About a Colour: Pantone 805

We look at the history of neon, and the perennial attraction of this stand-out hue: Pantone 805.

By Cat HowPosted in Ideas

Loved as much by design students as it is design agencies , Pantone 805 is used often in print due to its ability to jump from the page.

The London Underground have used it on travel tickets; while design studio, Bureau Display, have used it to create a straightforward yet strong identity for a Zurich-based communications agency. In the book Museum: A House for Learning - Péter György combines Pantone 805 with Pantone Cool Gray 8U for a cooling effect on the hotness of the pink.

But how did neon come about? Neon was discovered by Sir William Ramsay, a Scottish chemist, and Morris M. Travers, an English chemist, shortly after their discovery of the element krypton in 1898.

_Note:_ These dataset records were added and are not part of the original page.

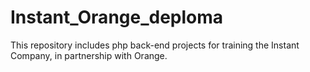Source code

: # Instant_Orange_deploma
This repository includes php back-end projects for training the Instant Company, in partnership with Orange.
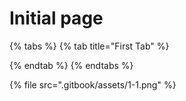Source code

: # Initial page

{% tabs %}
{% tab title="First Tab" %}

{% endtab %}
{% endtabs %}

{% file src=".gitbook/assets/1-1.png" %}



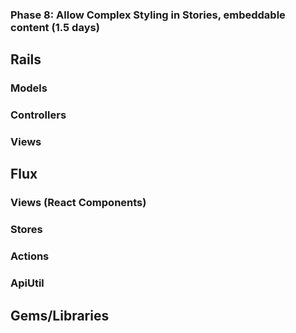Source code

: ### Phase 8: Allow Complex Styling in Stories, embeddable content (1.5 days)

## Rails
### Models

### Controllers

### Views

## Flux
### Views (React Components)

### Stores

### Actions

### ApiUtil

## Gems/Libraries
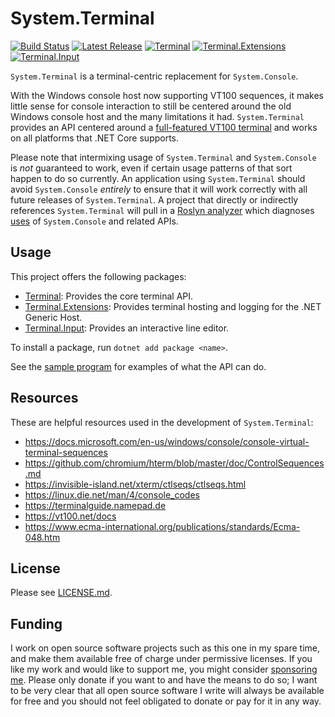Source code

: # System.Terminal

[![Build Status](https://github.com/alexrp/system-terminal/workflows/CI/badge.svg)](https://github.com/alexrp/system-terminal/actions?workflow=CI)
[![Latest Release](https://img.shields.io/github/release/alexrp/system-terminal/all.svg?label=Latest%20Release)](https://github.com/alexrp/system-terminal/releases)
[![Terminal](https://img.shields.io/nuget/v/Terminal.svg?label=Terminal)](https://www.nuget.org/packages/Terminal)
[![Terminal.Extensions](https://img.shields.io/nuget/v/Terminal.Extensions.svg?label=Terminal.Extensions)](https://www.nuget.org/packages/Terminal.Extensions)
[![Terminal.Input](https://img.shields.io/nuget/v/Terminal.Input.svg?label=Terminal.Input)](https://www.nuget.org/packages/Terminal.Input)

`System.Terminal` is a terminal-centric replacement for `System.Console`.

With the Windows console host now supporting VT100 sequences, it makes little
sense for console interaction to still be centered around the old Windows
console host and the many limitations it had. `System.Terminal` provides an API
centered around a [full-featured VT100 terminal](https://vt100.net) and works on
all platforms that .NET Core supports.

Please note that intermixing usage of `System.Terminal` and `System.Console` is
*not* guaranteed to work, even if certain usage patterns of that sort happen to
do so currently. An application using `System.Terminal` should avoid
`System.Console` *entirely* to ensure that it will work correctly with all
future releases of `System.Terminal`. A project that directly or indirectly
references `System.Terminal` will pull in a
[Roslyn analyzer](https://github.com/dotnet/roslyn-analyzers/blob/master/README.md#microsoftcodeanalysisbannedapianalyzers)
which diagnoses [uses](src/core/BannedSymbols.txt) of `System.Console` and
related APIs.

## Usage

This project offers the following packages:

* [Terminal](https://www.nuget.org/packages/Terminal): Provides the core
  terminal API.
* [Terminal.Extensions](https://www.nuget.org/packages/Terminal.Extensions):
  Provides terminal hosting and logging for the .NET Generic Host.
* [Terminal.Input](https://www.nuget.org/packages/Terminal.Input): Provides an
  interactive line editor.

To install a package, run `dotnet add package <name>`.

See the [sample program](src/sample) for examples of what the API can do.

## Resources

These are helpful resources used in the development of `System.Terminal`:

* <https://docs.microsoft.com/en-us/windows/console/console-virtual-terminal-sequences>
* <https://github.com/chromium/hterm/blob/master/doc/ControlSequences.md>
* <https://invisible-island.net/xterm/ctlseqs/ctlseqs.html>
* <https://linux.die.net/man/4/console_codes>
* <https://terminalguide.namepad.de>
* <https://vt100.net/docs>
* <https://www.ecma-international.org/publications/standards/Ecma-048.htm>

## License

Please see [LICENSE.md](LICENSE.md).

## Funding

I work on open source software projects such as this one in my spare time, and
make them available free of charge under permissive licenses. If you like my
work and would like to support me, you might consider [sponsoring
me](https://github.com/sponsors/alexrp). Please only donate if you want to and
have the means to do so; I want to be very clear that all open source software I
write will always be available for free and you should not feel obligated to
donate or pay for it in any way.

Like krypton, neon was discovered through the study of liquefied air  -  essentially Ramsay chilled a sample of the atmosphere until it became a liquid, and captured the gases as they boiled off. The gases that boiled off, in addition to nitrogen, and argon, were neon.

Although neon is the fourth most abundant element in the universe, only 0.0018% of the earth’s atmosphere is neon. Neon is now used widely in lighting, textile printing and graphic design — in fact, you can check out Adobe’s masterclass on How to Incorporate Neon Colours into Business Design here. The Hex colour is #ff7276 and the RGB is R255 G114 B118. Enjoy!